===== Source data

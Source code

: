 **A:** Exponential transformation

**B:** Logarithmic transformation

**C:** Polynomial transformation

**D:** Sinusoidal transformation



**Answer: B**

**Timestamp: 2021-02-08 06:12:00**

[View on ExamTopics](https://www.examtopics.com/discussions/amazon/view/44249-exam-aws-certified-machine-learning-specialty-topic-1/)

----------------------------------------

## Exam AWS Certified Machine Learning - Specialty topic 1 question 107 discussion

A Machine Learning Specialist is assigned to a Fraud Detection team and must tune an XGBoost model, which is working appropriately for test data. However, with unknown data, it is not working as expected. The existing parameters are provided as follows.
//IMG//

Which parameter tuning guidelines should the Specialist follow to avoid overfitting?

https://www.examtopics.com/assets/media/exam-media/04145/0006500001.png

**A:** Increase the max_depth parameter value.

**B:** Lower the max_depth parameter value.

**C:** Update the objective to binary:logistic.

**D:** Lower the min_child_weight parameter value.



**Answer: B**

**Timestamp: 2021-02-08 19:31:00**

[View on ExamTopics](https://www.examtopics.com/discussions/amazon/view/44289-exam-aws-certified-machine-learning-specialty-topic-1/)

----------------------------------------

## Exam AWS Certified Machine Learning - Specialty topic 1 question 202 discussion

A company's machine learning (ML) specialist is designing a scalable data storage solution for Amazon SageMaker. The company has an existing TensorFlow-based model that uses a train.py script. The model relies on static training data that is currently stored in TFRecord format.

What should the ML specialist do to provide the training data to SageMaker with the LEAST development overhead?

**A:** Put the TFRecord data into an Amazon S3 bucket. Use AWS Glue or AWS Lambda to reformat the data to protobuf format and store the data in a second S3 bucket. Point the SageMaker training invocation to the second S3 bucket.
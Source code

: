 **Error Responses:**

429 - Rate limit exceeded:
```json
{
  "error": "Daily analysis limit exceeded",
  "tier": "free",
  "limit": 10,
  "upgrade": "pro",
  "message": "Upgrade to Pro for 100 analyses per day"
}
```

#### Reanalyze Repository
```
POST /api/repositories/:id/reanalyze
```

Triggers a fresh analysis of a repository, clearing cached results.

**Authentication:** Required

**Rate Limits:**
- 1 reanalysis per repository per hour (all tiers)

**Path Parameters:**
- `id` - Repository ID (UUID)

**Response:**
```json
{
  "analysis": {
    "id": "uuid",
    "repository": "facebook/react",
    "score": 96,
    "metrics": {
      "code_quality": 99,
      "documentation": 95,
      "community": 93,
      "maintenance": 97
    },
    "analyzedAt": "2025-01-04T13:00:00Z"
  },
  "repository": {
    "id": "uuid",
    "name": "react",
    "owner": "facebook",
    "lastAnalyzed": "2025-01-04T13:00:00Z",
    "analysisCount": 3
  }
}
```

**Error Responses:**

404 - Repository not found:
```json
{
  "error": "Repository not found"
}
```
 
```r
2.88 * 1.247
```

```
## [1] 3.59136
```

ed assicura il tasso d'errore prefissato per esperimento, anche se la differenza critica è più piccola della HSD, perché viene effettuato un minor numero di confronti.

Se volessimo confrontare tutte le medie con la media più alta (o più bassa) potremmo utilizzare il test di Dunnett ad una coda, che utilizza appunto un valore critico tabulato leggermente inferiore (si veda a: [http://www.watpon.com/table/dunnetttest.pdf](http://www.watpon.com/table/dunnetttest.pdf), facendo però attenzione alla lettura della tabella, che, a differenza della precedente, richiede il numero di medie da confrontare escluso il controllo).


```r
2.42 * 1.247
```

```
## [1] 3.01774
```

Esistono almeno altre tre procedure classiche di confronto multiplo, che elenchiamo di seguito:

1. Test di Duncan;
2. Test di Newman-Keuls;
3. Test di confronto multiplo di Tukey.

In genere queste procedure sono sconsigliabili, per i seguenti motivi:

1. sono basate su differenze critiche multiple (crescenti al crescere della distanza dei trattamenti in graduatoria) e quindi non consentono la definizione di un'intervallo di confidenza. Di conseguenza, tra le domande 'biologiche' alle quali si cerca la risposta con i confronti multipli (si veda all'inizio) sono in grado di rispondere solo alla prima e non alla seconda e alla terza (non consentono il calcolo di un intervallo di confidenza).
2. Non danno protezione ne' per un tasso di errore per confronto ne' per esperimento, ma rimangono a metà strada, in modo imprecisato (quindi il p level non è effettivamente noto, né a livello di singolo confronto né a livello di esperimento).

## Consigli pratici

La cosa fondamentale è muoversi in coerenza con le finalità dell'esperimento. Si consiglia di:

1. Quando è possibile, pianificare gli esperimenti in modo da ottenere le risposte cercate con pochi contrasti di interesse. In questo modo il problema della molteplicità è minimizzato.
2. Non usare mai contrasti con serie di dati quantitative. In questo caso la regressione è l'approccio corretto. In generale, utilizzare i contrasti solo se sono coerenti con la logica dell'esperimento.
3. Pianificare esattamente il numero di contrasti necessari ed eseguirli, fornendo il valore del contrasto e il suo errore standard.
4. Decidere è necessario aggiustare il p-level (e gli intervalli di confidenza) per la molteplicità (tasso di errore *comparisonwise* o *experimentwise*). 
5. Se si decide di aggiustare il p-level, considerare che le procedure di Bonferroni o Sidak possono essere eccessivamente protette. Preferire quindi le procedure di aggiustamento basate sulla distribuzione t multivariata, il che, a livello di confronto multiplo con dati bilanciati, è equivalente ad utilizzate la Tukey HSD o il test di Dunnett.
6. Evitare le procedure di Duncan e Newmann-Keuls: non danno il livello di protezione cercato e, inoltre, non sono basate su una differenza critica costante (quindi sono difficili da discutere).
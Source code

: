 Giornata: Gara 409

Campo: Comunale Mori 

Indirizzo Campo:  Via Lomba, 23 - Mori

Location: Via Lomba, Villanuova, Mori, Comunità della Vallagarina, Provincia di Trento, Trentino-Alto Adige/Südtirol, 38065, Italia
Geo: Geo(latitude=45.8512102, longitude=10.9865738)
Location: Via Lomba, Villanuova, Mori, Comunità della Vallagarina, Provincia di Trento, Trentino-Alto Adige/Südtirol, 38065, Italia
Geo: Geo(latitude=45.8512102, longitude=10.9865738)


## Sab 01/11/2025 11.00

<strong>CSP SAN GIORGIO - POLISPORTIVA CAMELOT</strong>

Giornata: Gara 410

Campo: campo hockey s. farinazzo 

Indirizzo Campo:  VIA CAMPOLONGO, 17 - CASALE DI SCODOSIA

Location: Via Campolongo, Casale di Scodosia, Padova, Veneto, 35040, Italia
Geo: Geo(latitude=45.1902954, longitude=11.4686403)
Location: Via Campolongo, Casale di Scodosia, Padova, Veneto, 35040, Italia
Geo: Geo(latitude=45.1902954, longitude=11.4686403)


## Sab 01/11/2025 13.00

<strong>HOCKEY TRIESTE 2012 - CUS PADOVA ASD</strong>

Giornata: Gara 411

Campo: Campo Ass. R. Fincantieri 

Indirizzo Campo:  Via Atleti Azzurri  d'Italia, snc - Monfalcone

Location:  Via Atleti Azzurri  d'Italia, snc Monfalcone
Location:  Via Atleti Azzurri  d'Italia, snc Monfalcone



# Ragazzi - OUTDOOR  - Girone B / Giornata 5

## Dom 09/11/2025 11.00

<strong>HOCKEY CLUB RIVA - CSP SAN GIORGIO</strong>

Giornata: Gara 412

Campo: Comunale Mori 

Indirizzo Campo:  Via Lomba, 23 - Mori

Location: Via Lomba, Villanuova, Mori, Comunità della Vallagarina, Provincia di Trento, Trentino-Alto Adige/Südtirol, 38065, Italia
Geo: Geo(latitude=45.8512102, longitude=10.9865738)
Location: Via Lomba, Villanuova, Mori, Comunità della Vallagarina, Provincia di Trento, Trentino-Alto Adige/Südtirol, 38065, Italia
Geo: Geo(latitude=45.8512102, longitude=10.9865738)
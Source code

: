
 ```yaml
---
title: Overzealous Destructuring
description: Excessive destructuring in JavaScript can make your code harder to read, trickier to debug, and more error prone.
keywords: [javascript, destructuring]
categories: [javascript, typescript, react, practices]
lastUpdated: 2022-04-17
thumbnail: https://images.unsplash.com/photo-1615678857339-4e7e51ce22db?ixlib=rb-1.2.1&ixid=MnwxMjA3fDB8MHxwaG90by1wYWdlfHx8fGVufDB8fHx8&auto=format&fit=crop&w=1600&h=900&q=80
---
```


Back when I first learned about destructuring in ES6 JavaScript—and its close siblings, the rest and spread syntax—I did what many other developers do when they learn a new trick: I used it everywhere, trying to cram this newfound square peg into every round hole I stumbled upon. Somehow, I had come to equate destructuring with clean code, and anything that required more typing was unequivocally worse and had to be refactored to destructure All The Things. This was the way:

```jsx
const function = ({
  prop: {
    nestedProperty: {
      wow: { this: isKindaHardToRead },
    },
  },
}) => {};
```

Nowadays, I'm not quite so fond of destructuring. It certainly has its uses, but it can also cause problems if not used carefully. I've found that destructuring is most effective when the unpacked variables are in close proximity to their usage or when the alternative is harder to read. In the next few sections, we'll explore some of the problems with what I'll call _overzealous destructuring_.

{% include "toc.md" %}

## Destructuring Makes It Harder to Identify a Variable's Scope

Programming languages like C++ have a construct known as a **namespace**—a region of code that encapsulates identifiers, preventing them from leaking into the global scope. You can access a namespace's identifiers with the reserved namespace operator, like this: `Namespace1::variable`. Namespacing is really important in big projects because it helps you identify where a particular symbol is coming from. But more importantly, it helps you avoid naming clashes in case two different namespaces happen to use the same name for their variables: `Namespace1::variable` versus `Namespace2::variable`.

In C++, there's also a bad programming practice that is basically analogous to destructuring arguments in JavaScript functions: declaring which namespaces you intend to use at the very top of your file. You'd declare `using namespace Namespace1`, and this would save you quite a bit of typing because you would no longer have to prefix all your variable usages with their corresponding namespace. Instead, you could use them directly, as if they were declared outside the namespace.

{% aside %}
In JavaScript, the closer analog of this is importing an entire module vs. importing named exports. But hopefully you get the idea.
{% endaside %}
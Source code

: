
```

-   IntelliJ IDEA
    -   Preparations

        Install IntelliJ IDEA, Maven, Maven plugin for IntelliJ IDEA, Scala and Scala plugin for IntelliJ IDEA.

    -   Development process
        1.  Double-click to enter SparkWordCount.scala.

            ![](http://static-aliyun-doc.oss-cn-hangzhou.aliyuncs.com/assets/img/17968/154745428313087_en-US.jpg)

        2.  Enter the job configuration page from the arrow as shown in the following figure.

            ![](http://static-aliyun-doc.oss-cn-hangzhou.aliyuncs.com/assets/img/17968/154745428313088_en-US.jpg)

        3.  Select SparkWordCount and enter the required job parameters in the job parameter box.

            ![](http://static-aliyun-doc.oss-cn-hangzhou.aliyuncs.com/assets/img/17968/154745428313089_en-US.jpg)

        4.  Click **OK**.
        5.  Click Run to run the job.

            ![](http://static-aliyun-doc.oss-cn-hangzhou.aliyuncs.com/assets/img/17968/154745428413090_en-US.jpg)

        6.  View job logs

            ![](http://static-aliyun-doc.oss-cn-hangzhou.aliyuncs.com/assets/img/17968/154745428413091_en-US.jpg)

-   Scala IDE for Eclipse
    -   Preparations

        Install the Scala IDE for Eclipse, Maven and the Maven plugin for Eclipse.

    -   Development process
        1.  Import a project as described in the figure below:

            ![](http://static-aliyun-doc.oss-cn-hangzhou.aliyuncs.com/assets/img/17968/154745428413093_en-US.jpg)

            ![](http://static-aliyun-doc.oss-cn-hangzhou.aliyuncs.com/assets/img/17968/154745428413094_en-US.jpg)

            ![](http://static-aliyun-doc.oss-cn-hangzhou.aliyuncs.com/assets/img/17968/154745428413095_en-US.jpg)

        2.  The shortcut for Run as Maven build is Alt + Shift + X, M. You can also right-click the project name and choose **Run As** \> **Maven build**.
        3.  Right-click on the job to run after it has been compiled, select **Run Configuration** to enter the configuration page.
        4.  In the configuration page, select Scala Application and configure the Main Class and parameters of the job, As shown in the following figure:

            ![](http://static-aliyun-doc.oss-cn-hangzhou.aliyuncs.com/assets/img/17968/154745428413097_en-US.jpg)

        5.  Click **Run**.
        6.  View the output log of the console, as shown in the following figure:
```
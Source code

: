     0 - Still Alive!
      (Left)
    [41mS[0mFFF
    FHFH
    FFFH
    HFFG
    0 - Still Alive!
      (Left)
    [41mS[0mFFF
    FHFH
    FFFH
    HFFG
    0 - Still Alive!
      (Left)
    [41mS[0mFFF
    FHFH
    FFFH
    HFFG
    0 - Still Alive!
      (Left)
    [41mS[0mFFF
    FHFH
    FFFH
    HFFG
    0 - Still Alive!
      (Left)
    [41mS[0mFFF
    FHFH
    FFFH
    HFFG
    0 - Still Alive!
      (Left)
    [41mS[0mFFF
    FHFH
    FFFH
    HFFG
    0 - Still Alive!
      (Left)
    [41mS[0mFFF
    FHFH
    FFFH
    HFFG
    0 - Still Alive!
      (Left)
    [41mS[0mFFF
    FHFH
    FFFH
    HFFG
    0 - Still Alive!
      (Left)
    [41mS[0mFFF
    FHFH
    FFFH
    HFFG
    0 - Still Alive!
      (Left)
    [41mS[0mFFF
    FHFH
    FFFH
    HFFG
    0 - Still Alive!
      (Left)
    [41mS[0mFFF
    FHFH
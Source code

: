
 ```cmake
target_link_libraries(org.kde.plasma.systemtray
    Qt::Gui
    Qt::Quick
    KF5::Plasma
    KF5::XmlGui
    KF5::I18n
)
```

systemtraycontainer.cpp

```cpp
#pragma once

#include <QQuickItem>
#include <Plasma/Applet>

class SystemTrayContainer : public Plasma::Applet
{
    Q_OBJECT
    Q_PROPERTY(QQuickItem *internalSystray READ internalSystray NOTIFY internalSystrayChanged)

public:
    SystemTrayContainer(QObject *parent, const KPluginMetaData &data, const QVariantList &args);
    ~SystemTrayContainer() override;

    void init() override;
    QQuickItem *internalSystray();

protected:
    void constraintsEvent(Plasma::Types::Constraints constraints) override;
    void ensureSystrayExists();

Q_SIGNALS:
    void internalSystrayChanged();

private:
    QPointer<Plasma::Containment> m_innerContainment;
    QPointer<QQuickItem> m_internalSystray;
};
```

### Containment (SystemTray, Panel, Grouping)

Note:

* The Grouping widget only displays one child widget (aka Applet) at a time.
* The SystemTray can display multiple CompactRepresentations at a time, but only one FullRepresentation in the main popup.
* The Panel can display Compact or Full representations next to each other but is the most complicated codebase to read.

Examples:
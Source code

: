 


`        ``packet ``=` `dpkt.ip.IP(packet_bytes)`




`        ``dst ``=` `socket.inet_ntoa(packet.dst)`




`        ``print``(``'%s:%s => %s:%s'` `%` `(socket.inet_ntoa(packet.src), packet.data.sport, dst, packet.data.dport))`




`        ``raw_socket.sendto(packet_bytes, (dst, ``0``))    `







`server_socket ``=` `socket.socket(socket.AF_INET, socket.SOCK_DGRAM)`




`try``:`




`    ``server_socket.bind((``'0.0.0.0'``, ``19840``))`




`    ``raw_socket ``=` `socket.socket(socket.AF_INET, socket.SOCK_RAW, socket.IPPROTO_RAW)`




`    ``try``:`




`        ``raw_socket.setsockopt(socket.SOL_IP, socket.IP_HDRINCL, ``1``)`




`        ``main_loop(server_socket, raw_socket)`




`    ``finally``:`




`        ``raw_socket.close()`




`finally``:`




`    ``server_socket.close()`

==========

## [Problem statement]
Go through the data, and copy each line in which the word "question" appears.

## [Answer space]
## Exam AWS Certified Machine Learning - Specialty topic 1 question 107 discussion
## Exam AWS Certified Machine Learning - Specialty topic 1 question 202 discussion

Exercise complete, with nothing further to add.